Safir menghentikan langkahnya dan membalik badannya menatap Ruby dengan senyum dipaksa. Ia menggeleng pelan. "Air dan api itu saling melengkapi. Tapi asal kau tahu, air tidak selalu bisa meredamkan api."

Safir kembali melanjutkan jalannya meninggalkan Ruby sendiri. Ia menghela napas berat dengan perasaan bersalah. Apa Ruby sebodoh itu? Apa Ruby benar mencintai Safir?

Ayolah! Safir sudah mengetahui sejak lama pembunuh itu adalah Ruby!

Dan detik itu juga ia tidak bisa mengambil keputusan.
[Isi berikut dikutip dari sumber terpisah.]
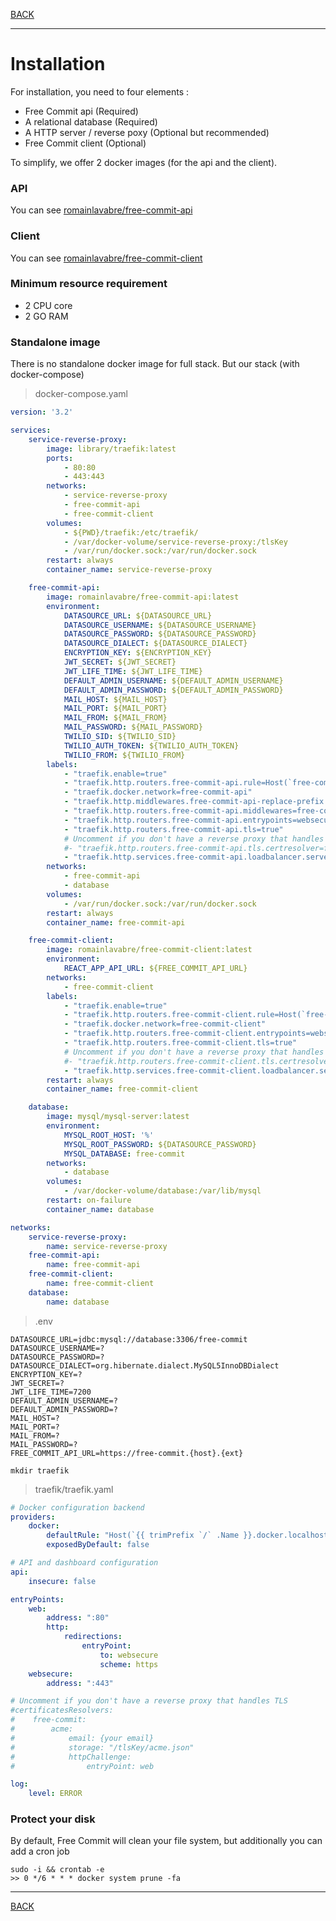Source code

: [BACK](../README.md)
___

# Installation

For installation, you need to four elements :

* Free Commit api (Required)
* A relational database (Required)
* A HTTP server / reverse poxy (Optional but recommended)
* Free Commit client (Optional)

To simplify, we offer 2 docker images (for the api and the client). <br>

### API

You can see [romainlavabre/free-commit-api](https://hub.docker.com/r/romainlavabre/free-commit-api)

### Client

You can see [romainlavabre/free-commit-client](https://hub.docker.com/r/romainlavabre/free-commit-client)

### Minimum resource requirement

* 2 CPU core
* 2 GO RAM

### Standalone image

There is no standalone docker image for full stack.
But our stack (with docker-compose)

> docker-compose.yaml

```yaml
version: '3.2'

services:
    service-reverse-proxy:
        image: library/traefik:latest
        ports:
            - 80:80
            - 443:443
        networks:
            - service-reverse-proxy
            - free-commit-api
            - free-commit-client
        volumes:
            - ${PWD}/traefik:/etc/traefik/
            - /var/docker-volume/service-reverse-proxy:/tlsKey
            - /var/run/docker.sock:/var/run/docker.sock
        restart: always
        container_name: service-reverse-proxy

    free-commit-api:
        image: romainlavabre/free-commit-api:latest
        environment:
            DATASOURCE_URL: ${DATASOURCE_URL}
            DATASOURCE_USERNAME: ${DATASOURCE_USERNAME}
            DATASOURCE_PASSWORD: ${DATASOURCE_PASSWORD}
            DATASOURCE_DIALECT: ${DATASOURCE_DIALECT}
            ENCRYPTION_KEY: ${ENCRYPTION_KEY}
            JWT_SECRET: ${JWT_SECRET}
            JWT_LIFE_TIME: ${JWT_LIFE_TIME}
            DEFAULT_ADMIN_USERNAME: ${DEFAULT_ADMIN_USERNAME}
            DEFAULT_ADMIN_PASSWORD: ${DEFAULT_ADMIN_PASSWORD}
            MAIL_HOST: ${MAIL_HOST}
            MAIL_PORT: ${MAIL_PORT}
            MAIL_FROM: ${MAIL_FROM}
            MAIL_PASSWORD: ${MAIL_PASSWORD}
            TWILIO_SID: ${TWILIO_SID}
            TWILIO_AUTH_TOKEN: ${TWILIO_AUTH_TOKEN}
            TWILIO_FROM: ${TWILIO_FROM}
        labels:
            - "traefik.enable=true"
            - "traefik.http.routers.free-commit-api.rule=Host(`free-commit.{domain}.{ext}`) && PathPrefix(`/api`)"
            - "traefik.docker.network=free-commit-api"
            - "traefik.http.middlewares.free-commit-api-replace-prefix.stripprefix.prefixes=/api"
            - "traefik.http.routers.free-commit-api.middlewares=free-commit-api-replace-prefix@docker"
            - "traefik.http.routers.free-commit-api.entrypoints=websecure"
            - "traefik.http.routers.free-commit-api.tls=true"
            # Uncomment if you don't have a reverse proxy that handles TLS
            #- "traefik.http.routers.free-commit-api.tls.certresolver=free-commit"
            - "traefik.http.services.free-commit-api.loadbalancer.server.port=8080"
        networks:
            - free-commit-api
            - database
        volumes:
            - /var/run/docker.sock:/var/run/docker.sock
        restart: always
        container_name: free-commit-api

    free-commit-client:
        image: romainlavabre/free-commit-client:latest
        environment:
            REACT_APP_API_URL: ${FREE_COMMIT_API_URL}
        networks:
            - free-commit-client
        labels:
            - "traefik.enable=true"
            - "traefik.http.routers.free-commit-client.rule=Host(`free-commit.{domain}.{ext}`)"
            - "traefik.docker.network=free-commit-client"
            - "traefik.http.routers.free-commit-client.entrypoints=websecure"
            - "traefik.http.routers.free-commit-client.tls=true"
            # Uncomment if you don't have a reverse proxy that handles TLS
            #- "traefik.http.routers.free-commit-client.tls.certresolver=free-commit"
            - "traefik.http.services.free-commit-client.loadbalancer.server.port=80"
        restart: always
        container_name: free-commit-client

    database:
        image: mysql/mysql-server:latest
        environment:
            MYSQL_ROOT_HOST: '%'
            MYSQL_ROOT_PASSWORD: ${DATASOURCE_PASSWORD}
            MYSQL_DATABASE: free-commit
        networks:
            - database
        volumes:
            - /var/docker-volume/database:/var/lib/mysql
        restart: on-failure
        container_name: database

networks:
    service-reverse-proxy:
        name: service-reverse-proxy
    free-commit-api:
        name: free-commit-api
    free-commit-client:
        name: free-commit-client
    database:
        name: database
```

> .env

```env
DATASOURCE_URL=jdbc:mysql://database:3306/free-commit
DATASOURCE_USERNAME=?
DATASOURCE_PASSWORD=?
DATASOURCE_DIALECT=org.hibernate.dialect.MySQL5InnoDBDialect
ENCRYPTION_KEY=?
JWT_SECRET=?
JWT_LIFE_TIME=7200
DEFAULT_ADMIN_USERNAME=?
DEFAULT_ADMIN_PASSWORD=?
MAIL_HOST=?
MAIL_PORT=?
MAIL_FROM=?
MAIL_PASSWORD=?
FREE_COMMIT_API_URL=https://free-commit.{host}.{ext}
```

```shell script
mkdir traefik
```

> traefik/traefik.yaml

```yaml
# Docker configuration backend
providers:
    docker:
        defaultRule: "Host(`{{ trimPrefix `/` .Name }}.docker.localhost`)"
        exposedByDefault: false

# API and dashboard configuration
api:
    insecure: false

entryPoints:
    web:
        address: ":80"
        http:
            redirections:
                entryPoint:
                    to: websecure
                    scheme: https
    websecure:
        address: ":443"

# Uncomment if you don't have a reverse proxy that handles TLS
#certificatesResolvers:
#    free-commit:
#        acme:
#            email: {your email}
#            storage: "/tlsKey/acme.json"
#            httpChallenge:
#                entryPoint: web

log:
    level: ERROR
```

### Protect your disk

By default, Free Commit will clean your file system, but additionally you can add a cron job

```shell script
sudo -i && crontab -e
>> 0 */6 * * * docker system prune -fa
``` 

___
[BACK](../README.md)
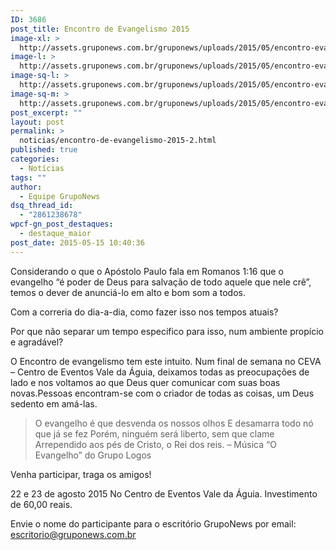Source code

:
 ```yaml
---
ID: 3686
post_title: Encontro de Evangelismo 2015
image-xl: >
  http://assets.gruponews.com.br/gruponews/uploads/2015/05/encontro-evangelismo-1920x1080.jpg
image-l: >
  http://assets.gruponews.com.br/gruponews/uploads/2015/05/encontro-evangelismo-1280x720.jpg
image-sq-l: >
  http://assets.gruponews.com.br/gruponews/uploads/2015/05/encontro-evangelismo-1280x1280.jpg
image-sq-m: >
  http://assets.gruponews.com.br/gruponews/uploads/2015/05/encontro-evangelismo-720x720.jpg
post_excerpt: ""
layout: post
permalink: >
  noticias/encontro-de-evangelismo-2015-2.html
published: true
categories:
  - Notícias
tags: ""
author:
  - Equipe GrupoNews
dsq_thread_id:
  - "2861238678"
wpcf-gn_post_destaques:
  - destaque_maior
post_date: 2015-05-15 10:40:36
---
```

Considerando o que o Apóstolo Paulo fala em Romanos 1:16 que o evangelho “é poder de Deus para salvação de todo aquele que nele crê”, temos o dever de anunciá-lo em alto e bom som a todos.

Com a correria do dia-a-dia, como fazer isso nos tempos atuais?

Por que não separar um tempo específico para isso, num ambiente propício e agradável?

O Encontro de evangelismo tem este intuito. Num final de semana no CEVA – Centro de Eventos Vale da Águia, deixamos todas as preocupações de lado e nos voltamos ao que Deus quer comunicar com suas boas novas.Pessoas encontram-se com o criador de todas as coisas, um Deus sedento em amá-las.
<blockquote>O evangelho é que desvenda os nossos olhos
E desamarra todo nó que já se fez
Porém, ninguém será liberto, sem que clame
Arrependido aos pés de Cristo, o Rei dos reis.
– Música “O Evangelho” do Grupo Logos</blockquote>
Venha participar, traga os amigos!

22 e 23 de agosto 2015
No Centro de Eventos Vale da Águia.
Investimento de 60,00 reais.

Envie o nome do participante para o escritório GrupoNews por email:
escritorio@gruponews.com.br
Detik itu juga Safir tidak pernah tegas. Saat itu juga Safir memutuskan untuk mencari pembunuh bayaran yang bekerja sama dengan Ruby. Karena Safir tahu, Ruby tidak bersalah. Wanita itu hanya salah memilih jalan.

===

Telat, ya, maaf. Abis sakit:v sakit hati, sakit tenggorokan, sakit pala, sakit perut, sakit karena mikirin doi.